マキヒロチ『スケッチー』6巻

スケボーをする女性にフィーチャーした群像劇――だったが、この巻で完結。

とても丁寧な描写で、色々と考えさせられることも多かった。好きなことをするという大切なことが描かれていて、けれど好きなことだけで生きていくことは難しいこと、好きなことを続けられないハプニングやサプライズが人生には多いこと、マイナースポーツはどんなに上達してもそれだけで食べていくことは難しいこと、といった現実も描かれている。

そして、たとえ何歳でも、自分なりのゴールやステップを定めて成長していくことや楽しむことはできることも……。
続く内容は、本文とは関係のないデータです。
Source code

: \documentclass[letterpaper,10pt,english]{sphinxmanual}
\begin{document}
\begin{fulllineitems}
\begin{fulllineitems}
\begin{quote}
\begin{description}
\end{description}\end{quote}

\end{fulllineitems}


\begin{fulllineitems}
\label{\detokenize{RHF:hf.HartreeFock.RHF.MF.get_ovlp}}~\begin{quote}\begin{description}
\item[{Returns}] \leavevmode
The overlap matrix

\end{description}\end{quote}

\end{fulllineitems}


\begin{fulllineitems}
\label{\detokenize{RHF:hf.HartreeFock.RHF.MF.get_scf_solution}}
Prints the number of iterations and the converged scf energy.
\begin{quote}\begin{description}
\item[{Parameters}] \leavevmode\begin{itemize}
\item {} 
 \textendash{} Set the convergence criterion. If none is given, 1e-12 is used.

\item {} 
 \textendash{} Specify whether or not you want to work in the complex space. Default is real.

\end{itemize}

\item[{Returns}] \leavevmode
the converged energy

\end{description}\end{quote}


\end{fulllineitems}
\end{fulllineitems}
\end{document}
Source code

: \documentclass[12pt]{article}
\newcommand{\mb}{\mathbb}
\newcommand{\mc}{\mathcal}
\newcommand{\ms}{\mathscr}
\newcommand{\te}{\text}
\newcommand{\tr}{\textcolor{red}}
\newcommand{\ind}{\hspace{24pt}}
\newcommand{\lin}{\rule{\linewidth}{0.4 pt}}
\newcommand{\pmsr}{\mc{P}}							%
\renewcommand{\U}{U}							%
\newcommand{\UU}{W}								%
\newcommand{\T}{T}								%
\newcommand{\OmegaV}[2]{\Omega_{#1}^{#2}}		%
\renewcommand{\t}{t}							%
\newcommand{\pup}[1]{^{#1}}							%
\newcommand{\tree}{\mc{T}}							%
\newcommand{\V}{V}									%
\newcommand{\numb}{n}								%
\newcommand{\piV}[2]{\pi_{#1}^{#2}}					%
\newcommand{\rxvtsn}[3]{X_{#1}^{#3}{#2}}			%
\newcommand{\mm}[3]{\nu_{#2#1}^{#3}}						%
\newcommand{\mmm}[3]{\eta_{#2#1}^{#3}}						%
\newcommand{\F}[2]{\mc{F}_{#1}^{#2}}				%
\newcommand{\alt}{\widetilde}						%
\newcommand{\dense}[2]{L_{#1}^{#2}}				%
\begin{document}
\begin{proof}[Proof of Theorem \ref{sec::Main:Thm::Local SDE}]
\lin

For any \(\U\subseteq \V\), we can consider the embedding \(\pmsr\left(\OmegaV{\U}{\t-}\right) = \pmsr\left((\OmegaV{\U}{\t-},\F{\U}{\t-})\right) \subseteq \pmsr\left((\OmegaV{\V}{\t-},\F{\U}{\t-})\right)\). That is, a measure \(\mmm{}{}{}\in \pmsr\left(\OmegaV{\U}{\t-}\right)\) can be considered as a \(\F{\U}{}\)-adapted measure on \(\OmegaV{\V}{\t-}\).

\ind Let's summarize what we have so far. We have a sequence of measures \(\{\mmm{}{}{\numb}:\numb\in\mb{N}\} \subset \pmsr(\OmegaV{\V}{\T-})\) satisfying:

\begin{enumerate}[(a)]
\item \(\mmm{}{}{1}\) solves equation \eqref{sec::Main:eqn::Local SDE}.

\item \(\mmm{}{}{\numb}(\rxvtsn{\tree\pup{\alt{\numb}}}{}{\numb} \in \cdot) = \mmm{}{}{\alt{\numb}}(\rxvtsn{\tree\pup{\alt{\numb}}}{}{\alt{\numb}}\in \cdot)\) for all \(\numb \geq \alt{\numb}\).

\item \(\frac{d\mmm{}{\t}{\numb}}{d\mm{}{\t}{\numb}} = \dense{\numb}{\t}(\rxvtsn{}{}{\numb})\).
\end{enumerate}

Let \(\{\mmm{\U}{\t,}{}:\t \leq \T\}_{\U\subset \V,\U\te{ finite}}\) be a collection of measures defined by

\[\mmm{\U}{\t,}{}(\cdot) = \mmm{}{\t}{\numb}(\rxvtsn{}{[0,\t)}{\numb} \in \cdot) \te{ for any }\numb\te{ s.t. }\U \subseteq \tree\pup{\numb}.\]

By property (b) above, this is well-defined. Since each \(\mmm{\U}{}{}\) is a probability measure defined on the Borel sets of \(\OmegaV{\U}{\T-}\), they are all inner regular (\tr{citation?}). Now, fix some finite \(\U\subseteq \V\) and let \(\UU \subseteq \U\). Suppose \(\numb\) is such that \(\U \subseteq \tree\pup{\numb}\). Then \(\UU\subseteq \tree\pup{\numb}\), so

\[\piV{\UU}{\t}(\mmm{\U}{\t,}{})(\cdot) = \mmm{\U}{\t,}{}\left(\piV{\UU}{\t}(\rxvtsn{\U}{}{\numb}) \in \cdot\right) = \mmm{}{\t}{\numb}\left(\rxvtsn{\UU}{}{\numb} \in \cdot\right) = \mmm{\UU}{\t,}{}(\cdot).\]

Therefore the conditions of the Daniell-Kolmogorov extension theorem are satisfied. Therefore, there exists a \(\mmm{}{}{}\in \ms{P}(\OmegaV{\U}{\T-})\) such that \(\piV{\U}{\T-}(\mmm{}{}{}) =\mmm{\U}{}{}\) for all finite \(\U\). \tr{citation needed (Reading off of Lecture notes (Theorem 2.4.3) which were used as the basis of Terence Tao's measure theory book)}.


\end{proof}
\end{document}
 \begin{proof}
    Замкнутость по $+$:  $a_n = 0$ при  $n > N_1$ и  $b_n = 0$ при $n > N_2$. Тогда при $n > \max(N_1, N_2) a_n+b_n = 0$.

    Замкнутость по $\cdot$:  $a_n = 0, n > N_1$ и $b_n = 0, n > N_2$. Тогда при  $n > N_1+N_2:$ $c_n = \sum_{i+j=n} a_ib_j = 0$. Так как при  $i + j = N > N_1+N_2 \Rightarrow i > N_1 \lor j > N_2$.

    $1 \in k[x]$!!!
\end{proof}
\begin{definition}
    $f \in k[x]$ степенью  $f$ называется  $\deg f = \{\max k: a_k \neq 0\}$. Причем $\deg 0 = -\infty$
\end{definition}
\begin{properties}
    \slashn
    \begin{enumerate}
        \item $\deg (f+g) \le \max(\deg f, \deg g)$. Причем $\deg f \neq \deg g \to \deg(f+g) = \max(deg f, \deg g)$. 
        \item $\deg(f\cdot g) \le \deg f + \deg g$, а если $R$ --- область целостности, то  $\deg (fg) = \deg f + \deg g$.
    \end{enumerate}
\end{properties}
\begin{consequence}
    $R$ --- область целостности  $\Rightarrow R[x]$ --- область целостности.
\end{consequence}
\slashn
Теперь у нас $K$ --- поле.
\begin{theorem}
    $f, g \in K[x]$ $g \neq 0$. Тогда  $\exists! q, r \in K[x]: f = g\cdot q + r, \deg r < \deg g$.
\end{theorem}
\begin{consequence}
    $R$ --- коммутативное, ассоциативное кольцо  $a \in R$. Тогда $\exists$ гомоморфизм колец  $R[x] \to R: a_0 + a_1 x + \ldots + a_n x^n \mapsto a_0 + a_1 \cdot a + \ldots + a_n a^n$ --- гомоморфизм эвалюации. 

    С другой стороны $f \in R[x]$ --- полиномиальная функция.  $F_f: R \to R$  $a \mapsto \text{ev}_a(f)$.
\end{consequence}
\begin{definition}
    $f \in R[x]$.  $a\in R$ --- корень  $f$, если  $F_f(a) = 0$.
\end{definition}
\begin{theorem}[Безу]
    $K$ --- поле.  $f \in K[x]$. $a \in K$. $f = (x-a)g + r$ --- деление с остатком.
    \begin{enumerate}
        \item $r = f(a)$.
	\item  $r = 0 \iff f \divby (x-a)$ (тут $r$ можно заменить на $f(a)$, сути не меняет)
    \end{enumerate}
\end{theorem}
わたしにとって、これは救いで、希望だ。年齢がどうの、才能がどうの、親ガチャがどうの、環境がどうの、遺伝がどうのと自他を縛る言説ばかりがネットには溢れている。しかしわたしたちのやることは変わらない。マクロでは仮にそうだったとしても、ミクロでは与えられたカードで勝負するしかない。重要なことはふたつある。ひとつは、カードを切るか切らないかは本人次第であること。もうひとつは、「成功」ではなく「豊かな人生」を目指すにもカードは切らなくてはならないこと。これすらも、成功バイアスだのマッチョイズムだのと腐す奴らが本当に多い。わたしはそんな奴らが何を言っても気にしない。やれることをやるだけなのだ。